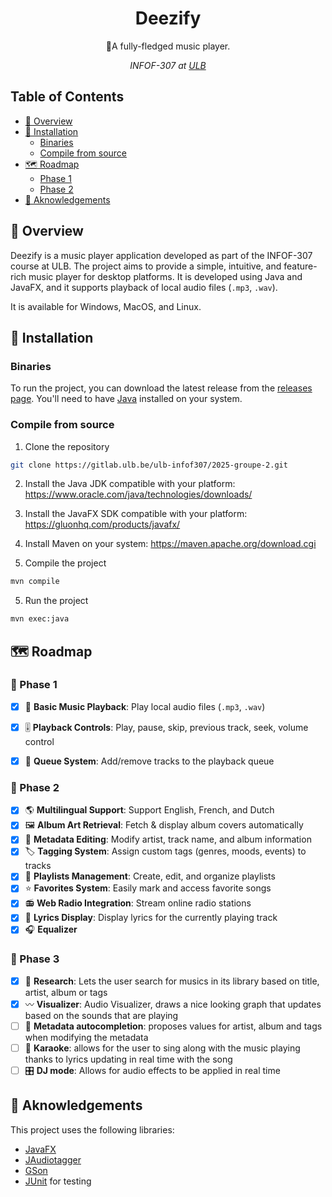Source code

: <div align="center">
  <h1>Deezify</h1>
  <p>🎸A fully-fledged music player.</p>
<p><i>INFOF-307 at <a href="http://ulb.be">ULB</a></i></p>
</div>

## Table of Contents
- [📖 Overview](#-overview)
- [🔧 Installation](#-installation)
   - [Binaries](#binaries)
   - [Compile from source](#compile-from-source)
- [🗺️ Roadmap](#roadmap)
   - [Phase 1](#-phase-1)
   - [Phase 2](#-phase-2)
- [🤝 Aknowledgements](#aknowledgements)

## 📖 Overview
Deezify is a music player application developed as part of the INFOF-307 course at ULB. The project aims to provide a simple, intuitive, and feature-rich music player for desktop platforms.
It is developed using Java and JavaFX, and it supports playback of local audio files (`.mp3`, `.wav`).

It is available for Windows, MacOS, and Linux.


## 🔧 Installation
### Binaries

To run the project, you can download the latest release from the [releases page](https://gitlab.ulb.be/ulb-infof307/2025-groupe-2/-/releases).
You'll need to have [Java](https://www.java.com/en/download/) installed on your system.

### Compile from source

1. Clone the repository

```bash
git clone https://gitlab.ulb.be/ulb-infof307/2025-groupe-2.git
```

2. Install the Java JDK compatible with your platform:
   https://www.oracle.com/java/technologies/downloads/

2. Install the JavaFX SDK compatible with your platform:
   https://gluonhq.com/products/javafx/

3. Install Maven on your system:
   https://maven.apache.org/download.cgi

4. Compile the project

```bash
mvn compile
```

5. Run the project

```bash
mvn exec:java
```

## 🗺️ Roadmap
### 📌 Phase 1
- [x] 🎵 **Basic Music Playback**: Play local audio files (`.mp3`, `.wav`)
- [x] 🎚️ **Playback Controls**: Play, pause, skip, previous track, seek, volume control
- [x] 📌 **Queue System**: Add/remove tracks to the playback queue


### 📌 Phase 2
- [x] 🌎 **Multilingual Support**: Support English, French, and Dutch
- [x] 🖼️ **Album Art Retrieval**: Fetch & display album covers automatically
- [x] 📜 **Metadata Editing**: Modify artist, track name, and album information
- [x] 🏷️ **Tagging System**: Assign custom tags (genres, moods, events) to tracks
- [x] 📑 **Playlists Management**: Create, edit, and organize playlists
- [x] ⭐ **Favorites System**: Easily mark and access favorite songs
- [x] 📻 **Web Radio Integration**: Stream online radio stations
- [x] 🎤 **Lyrics Display**: Display lyrics for the currently playing track
- [x] 🎧 **Equalizer**

### 📌 Phase 3
- [x] 🔎 **Research**: Lets the user search for musics in its library based on title, artist, album or tags 
- [x] 〰️ **Visualizer**: Audio Visualizer, draws a nice looking graph that updates based on the sounds that are playing
- [ ] 📜 **Metadata autocompletion**: proposes values for artist, album and tags when modifying the metadata
- [ ] 🎤 **Karaoke**: allows for the user to sing along with the music playing thanks to lyrics updating in real time with the song
- [ ] 🎛️ **DJ mode**: Allows for audio effects to be applied in real time

## 🤝 Aknowledgements
This project uses the following libraries:
- [JavaFX](https://openjfx.io/)
- [JAudiotagger](https://bitbucket.org/ijabz/jaudiotagger/src/master/)
- [GSon](https://github.com/google/gson)
- [JUnit](https://junit.org/junit5/) for testing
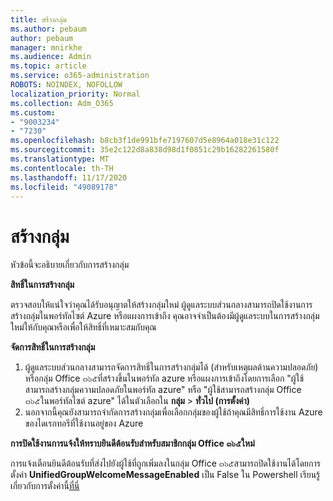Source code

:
 ```yaml
---
title: สร้างกลุ่ม
ms.author: pebaum
author: pebaum
manager: mnirkhe
ms.audience: Admin
ms.topic: article
ms.service: o365-administration
ROBOTS: NOINDEX, NOFOLLOW
localization_priority: Normal
ms.collection: Adm_O365
ms.custom:
- "9003234"
- "7230"
ms.openlocfilehash: b8cb3f1de991bfe7197607d5e8964a018e31c122
ms.sourcegitcommit: 35e2c122d8a838d98d1f0851c29b16282261580f
ms.translationtype: MT
ms.contentlocale: th-TH
ms.lasthandoff: 11/17/2020
ms.locfileid: "49089178"
---
```

# <a name="create-a-group"></a>สร้างกลุ่ม

หัวข้อนี้จะอธิบายเกี่ยวกับการสร้างกลุ่ม

**สิทธิ์ในการสร้างกลุ่ม**

ตรวจสอบให้แน่ใจว่าคุณได้รับอนุญาตให้สร้างกลุ่มใหม่ ผู้ดูแลระบบส่วนกลางสามารถปิดใช้งานการสร้างกลุ่มในพอร์ทัลไซต์ Azure หรือแผงการเข้าถึง คุณอาจจำเป็นต้องมีผู้ดูแลระบบในการสร้างกลุ่มใหม่ให้กับคุณหรือเพื่อให้สิทธิ์ที่เหมาะสมกับคุณ

**จัดการสิทธิ์ในการสร้างกลุ่ม**

1. ผู้ดูแลระบบส่วนกลางสามารถจัดการสิทธิ์ในการสร้างกลุ่มได้ (สำหรับเหตุผลด้านความปลอดภัย) หรือกลุ่ม Office ๓๖๕ที่สร้างขึ้นในพอร์ทัล azure หรือแผงการเข้าถึงโดยการเลือก "ผู้ใช้สามารถสร้างกลุ่มความปลอดภัยในพอร์ทัล azure" หรือ "ผู้ใช้สามารถสร้างกลุ่ม Office ๓๖๕ในพอร์ทัลไซต์ azure" ได้ในตัวเลือกใน **กลุ่ม**  >  **ทั่วไป (การตั้งค่า)**
2. นอกจากนี้คุณยังสามารถจำกัดการสร้างกลุ่มเพื่อเลือกกลุ่มของผู้ใช้ถ้าคุณมีสิทธิ์การใช้งาน Azure ของไดเรกทอรีที่ใช้งานอยู่ของ Azure

**การปิดใช้งานการแจ้งให้ทราบยินดีต้อนรับสำหรับสมาชิกกลุ่ม Office ๓๖๕ใหม่**

การแจ้งเตือนยินดีต้อนรับที่ส่งไปยังผู้ใช้ที่ถูกเพิ่มลงในกลุ่ม Office ๓๖๕สามารถปิดใช้งานได้โดยการตั้งค่า **UnifiedGroupWelcomeMessageEnabled** เป็น False ใน Powershell เรียนรู้เกี่ยวกับการตั้งค่านี้[ที่นี่](https://docs.microsoft.com/powershell/module/exchange/set-unifiedgroup?view=exchange-ps&preserve-view=true)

# Requirement:
Copy only this part of the entries above: the line with "- [🔧 Installation](#-installation)", the line with "### Binaries", and the lines between, all exactly as written.

# Solution to the problem:
- [🔧 Installation](#-installation)
   - [Binaries](#binaries)
   - [Compile from source](#compile-from-source)
- [🗺️ Roadmap](#roadmap)
   - [Phase 1](#-phase-1)
   - [Phase 2](#-phase-2)
- [🤝 Aknowledgements](#aknowledgements)

## 📖 Overview
Deezify is a music player application developed as part of the INFOF-307 course at ULB. The project aims to provide a simple, intuitive, and feature-rich music player for desktop platforms.
It is developed using Java and JavaFX, and it supports playback of local audio files (`.mp3`, `.wav`).

It is available for Windows, MacOS, and Linux.


## 🔧 Installation
### Binaries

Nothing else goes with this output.